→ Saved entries
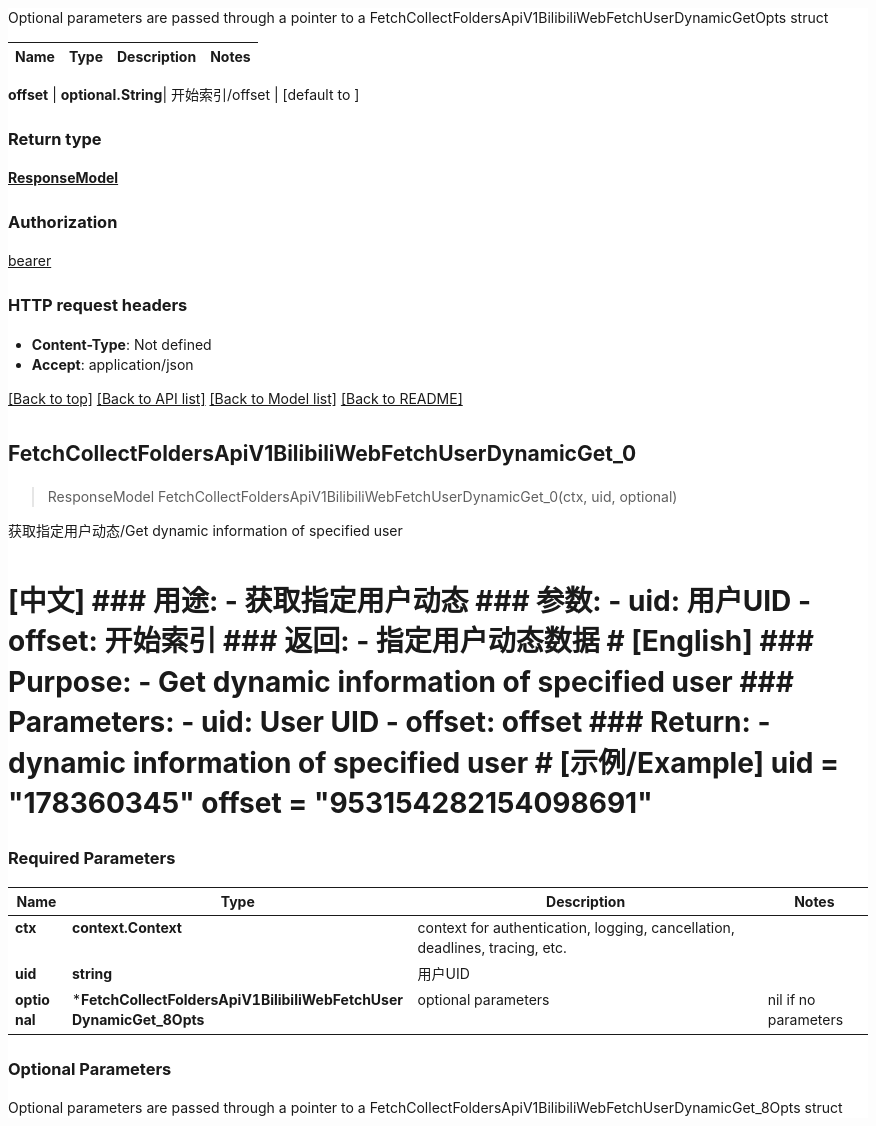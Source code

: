 Optional parameters are passed through a pointer to a FetchCollectFoldersApiV1BilibiliWebFetchUserDynamicGetOpts struct


Name | Type | Description  | Notes
------------- | ------------- | ------------- | -------------

 **offset** | **optional.String**| 开始索引/offset | [default to ]

### Return type

[**ResponseModel**](ResponseModel.md)

### Authorization

[bearer](../README.md#bearer)

### HTTP request headers

- **Content-Type**: Not defined
- **Accept**: application/json

[[Back to top]](#) [[Back to API list]](../README.md#documentation-for-api-endpoints)
[[Back to Model list]](../README.md#documentation-for-models)
[[Back to README]](../README.md)


## FetchCollectFoldersApiV1BilibiliWebFetchUserDynamicGet_0

> ResponseModel FetchCollectFoldersApiV1BilibiliWebFetchUserDynamicGet_0(ctx, uid, optional)

获取指定用户动态/Get dynamic information of specified user

# [中文] ### 用途: - 获取指定用户动态 ### 参数: - uid: 用户UID - offset: 开始索引 ### 返回: - 指定用户动态数据  # [English] ### Purpose: - Get dynamic information of specified user ### Parameters: - uid: User UID - offset: offset ### Return: - dynamic information of specified user  # [示例/Example] uid = \"178360345\" offset = \"953154282154098691\"

### Required Parameters


Name | Type | Description  | Notes
------------- | ------------- | ------------- | -------------
**ctx** | **context.Context** | context for authentication, logging, cancellation, deadlines, tracing, etc.
**uid** | **string**| 用户UID | 
 **optional** | ***FetchCollectFoldersApiV1BilibiliWebFetchUserDynamicGet_8Opts** | optional parameters | nil if no parameters

### Optional Parameters

Optional parameters are passed through a pointer to a FetchCollectFoldersApiV1BilibiliWebFetchUserDynamicGet_8Opts struct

→ YOUR TASK
With the pictures stripped out, return each record word for word.

→ ANSWER SECTION
Source code

: Optional parameters are passed through a pointer to a FetchCollectFoldersApiV1BilibiliWebFetchUserDynamicGetOpts struct


Name | Type | Description  | Notes
------------- | ------------- | ------------- | -------------

 **offset** | **optional.String**| 开始索引/offset | [default to ]

### Return type

[**ResponseModel**](ResponseModel.md)

### Authorization

[bearer](../README.md#bearer)

### HTTP request headers

- **Content-Type**: Not defined
- **Accept**: application/json

[[Back to top]](#) [[Back to API list]](../README.md#documentation-for-api-endpoints)
[[Back to Model list]](../README.md#documentation-for-models)
[[Back to README]](../README.md)


## FetchCollectFoldersApiV1BilibiliWebFetchUserDynamicGet_0

> ResponseModel FetchCollectFoldersApiV1BilibiliWebFetchUserDynamicGet_0(ctx, uid, optional)

获取指定用户动态/Get dynamic information of specified user

# [中文] ### 用途: - 获取指定用户动态 ### 参数: - uid: 用户UID - offset: 开始索引 ### 返回: - 指定用户动态数据  # [English] ### Purpose: - Get dynamic information of specified user ### Parameters: - uid: User UID - offset: offset ### Return: - dynamic information of specified user  # [示例/Example] uid = \"178360345\" offset = \"953154282154098691\"

### Required Parameters


Name | Type | Description  | Notes
------------- | ------------- | ------------- | -------------
**ctx** | **context.Context** | context for authentication, logging, cancellation, deadlines, tracing, etc.
**uid** | **string**| 用户UID | 
 **optional** | ***FetchCollectFoldersApiV1BilibiliWebFetchUserDynamicGet_8Opts** | optional parameters | nil if no parameters

### Optional Parameters

Optional parameters are passed through a pointer to a FetchCollectFoldersApiV1BilibiliWebFetchUserDynamicGet_8Opts struct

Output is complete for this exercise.